What would be price of a 1200 square feet one bedroom condo and a 1500 square feet condo 2 bedroom condo in JBR
What would be a bargain price and a good deal both for buying and renting?

I like both Dubai Marina and JBR but picked JBR for the question as most buildings there look pretty much the same.

Should someone go for the view or look for a lower unit on the shade of other buildings?


----------



## Jumeirah Jim (Jan 24, 2011)

Have a look on dubizzle or propertyfinder.ae


----------



## incommunicated (Feb 27, 2011)

Jumeirah Jim said:


> Have a look on dubizzle or propertyfinder.ae


Thanks.
Bhomes is also good and there are others but I want to know from people that are not trying to sell me a condo. Want to know at what price the properties are being sold instead of the asking price
Also want to know which orientation and height is best. I visited in winter and having a sunny location was great but in summer it may be hell.


----------



## Jumeirah Jim (Jan 24, 2011)

incommunicated said:


> Thanks.
> Bhomes is also good and there are others but I want to know from people that are not trying to sell me a condo. Want to know at what price the properties are being sold instead of the asking price
> Also want to know which orientation and height is best. I visited in winter and having a sunny location was great but in summer it may be hell.


Not a bad idea to ask better homes to show you around a few places but they are usually way out when it comes to price. Dubizzle and propertyfinder will get you closer to the real price. Trouble you will have is there aren't that many sales going on and those that happen the prices aren't made public. 

Why do you want to buy in JBR? I lived inthe Marina for a couple of years but would never consider renting in JBR as it's so poorly maintained and has no facilities. If buying I would have serious concerns about how things will be there is 5-10 years.


----------



## incommunicated (Feb 27, 2011)

I also prefer Dubai Marina but the buildings there are so different that it is hard to compare or set a price per suare feet but in JBR all buildings are pretty much the same so it is easy to compare.

I also noticed that some buildings like "Trident The Waterfront" where the prices per square feet seem to be good. Saw one with 2300 square feet listed for 1.9million Dhs but the expenses are very high as they offer many services like central AC for the whole building. Do not like that as I will spend many months abroad and prefer to shut off the eair and not pay for it.


----------



## wandabug (Apr 22, 2010)

In previous posts you are asking about setting up in a free zone so that you can get a visa. Jumeirah Lake Towers( across the rod from Marina)is a multi-business Free Zone. Residential is selling for dhs.700 per sq.ft. Office space is selling for dhs.550+ per sq.ft. Office rental in JLT is very cheap now due to so oversupply.


----------



## Jumeirah Jim (Jan 24, 2011)

incommunicated said:


> I also prefer Dubai Marina but the buildings there are so different that it is hard to compare or set a price per suare feet but in JBR all buildings are pretty much the same so it is easy to compare.
> 
> I also noticed that some buildings like "Trident The Waterfront" where the prices per square feet seem to be good. Saw one with 2300 square feet listed for 1.9million Dhs but the expenses are very high as they offer many services like central AC for the whole building. Do not like that as I will spend many months abroad and prefer to shut off the eair and not pay for it.
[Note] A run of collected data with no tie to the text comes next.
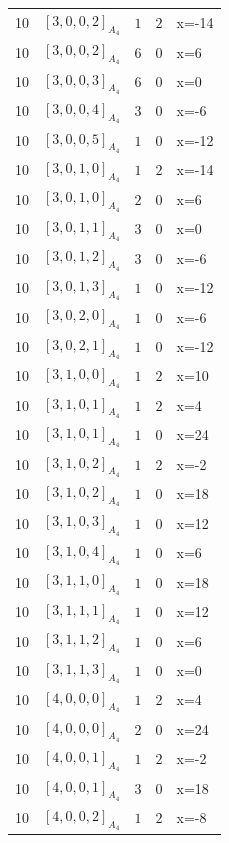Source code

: \documentclass[11pt]{article}
\newcommand{\Dynkin}[1]{#1}
\begin{document}
\begin{longtable}{r l r r l}
10 & $\Dynkin{[3,0,0,2]_{A_4}}$ & $1$ & $2$ & x=-14\\
10 & $\Dynkin{[3,0,0,2]_{A_4}}$ & $6$ & $0$ & x=6\\
10 & $\Dynkin{[3,0,0,3]_{A_4}}$ & $6$ & $0$ & x=0\\
10 & $\Dynkin{[3,0,0,4]_{A_4}}$ & $3$ & $0$ & x=-6\\
10 & $\Dynkin{[3,0,0,5]_{A_4}}$ & $1$ & $0$ & x=-12\\
10 & $\Dynkin{[3,0,1,0]_{A_4}}$ & $1$ & $2$ & x=-14\\
10 & $\Dynkin{[3,0,1,0]_{A_4}}$ & $2$ & $0$ & x=6\\
10 & $\Dynkin{[3,0,1,1]_{A_4}}$ & $3$ & $0$ & x=0\\
10 & $\Dynkin{[3,0,1,2]_{A_4}}$ & $3$ & $0$ & x=-6\\
10 & $\Dynkin{[3,0,1,3]_{A_4}}$ & $1$ & $0$ & x=-12\\
10 & $\Dynkin{[3,0,2,0]_{A_4}}$ & $1$ & $0$ & x=-6\\
10 & $\Dynkin{[3,0,2,1]_{A_4}}$ & $1$ & $0$ & x=-12\\
10 & $\Dynkin{[3,1,0,0]_{A_4}}$ & $1$ & $2$ & x=10\\
10 & $\Dynkin{[3,1,0,1]_{A_4}}$ & $1$ & $2$ & x=4\\
10 & $\Dynkin{[3,1,0,1]_{A_4}}$ & $1$ & $0$ & x=24\\
10 & $\Dynkin{[3,1,0,2]_{A_4}}$ & $1$ & $2$ & x=-2\\
10 & $\Dynkin{[3,1,0,2]_{A_4}}$ & $1$ & $0$ & x=18\\
10 & $\Dynkin{[3,1,0,3]_{A_4}}$ & $1$ & $0$ & x=12\\
10 & $\Dynkin{[3,1,0,4]_{A_4}}$ & $1$ & $0$ & x=6\\
10 & $\Dynkin{[3,1,1,0]_{A_4}}$ & $1$ & $0$ & x=18\\
10 & $\Dynkin{[3,1,1,1]_{A_4}}$ & $1$ & $0$ & x=12\\
10 & $\Dynkin{[3,1,1,2]_{A_4}}$ & $1$ & $0$ & x=6\\
10 & $\Dynkin{[3,1,1,3]_{A_4}}$ & $1$ & $0$ & x=0\\
10 & $\Dynkin{[4,0,0,0]_{A_4}}$ & $1$ & $2$ & x=4\\
10 & $\Dynkin{[4,0,0,0]_{A_4}}$ & $2$ & $0$ & x=24\\
10 & $\Dynkin{[4,0,0,1]_{A_4}}$ & $1$ & $2$ & x=-2\\
10 & $\Dynkin{[4,0,0,1]_{A_4}}$ & $3$ & $0$ & x=18\\
10 & $\Dynkin{[4,0,0,2]_{A_4}}$ & $1$ & $2$ & x=-8\\

\end{longtable}
\end{document}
I understand it's hard to compare buildings in the Marina. Try to focus on developers there instead. Trident have several buildings as do Emaar (some of the best but priciest). 

AED 900 psf should get you somewhere very decent. 

I'd pay nothing like that for JBR. It was only ever designed for affordable housing for "blue collar" workers. Unfortunately Dubai Properties realised that they could exploit the seafront location and Market it as high end, with prices to match but not the quality.


----------



## incommunicated (Feb 27, 2011)

Looks like prices are still going down or am 
I reading the signs wrongly


----------



## bluefoam (Jan 27, 2011)

Whats the difference between a condo and an apartment?


----------



## incommunicated (Feb 27, 2011)

In America you can buy a condo but have to rent an apartment. In Dubai both words mean the same.
Are property prices in Dubai Marina an JBR going up or down?
Also. if you decide to buy, how do you go about doing it safely?


----------



## wandabug (Apr 22, 2010)

incommunicated said:


> In America you can buy a condo but have to rent an apartment. In Dubai both words mean the same.
> Are property prices in Dubai Marina an JBR going up or down?
> Also. if you decide to buy, how do you go about doing it safely?


By purchasing through a reputable real estate company. Check out RERA website for guidelines.


----------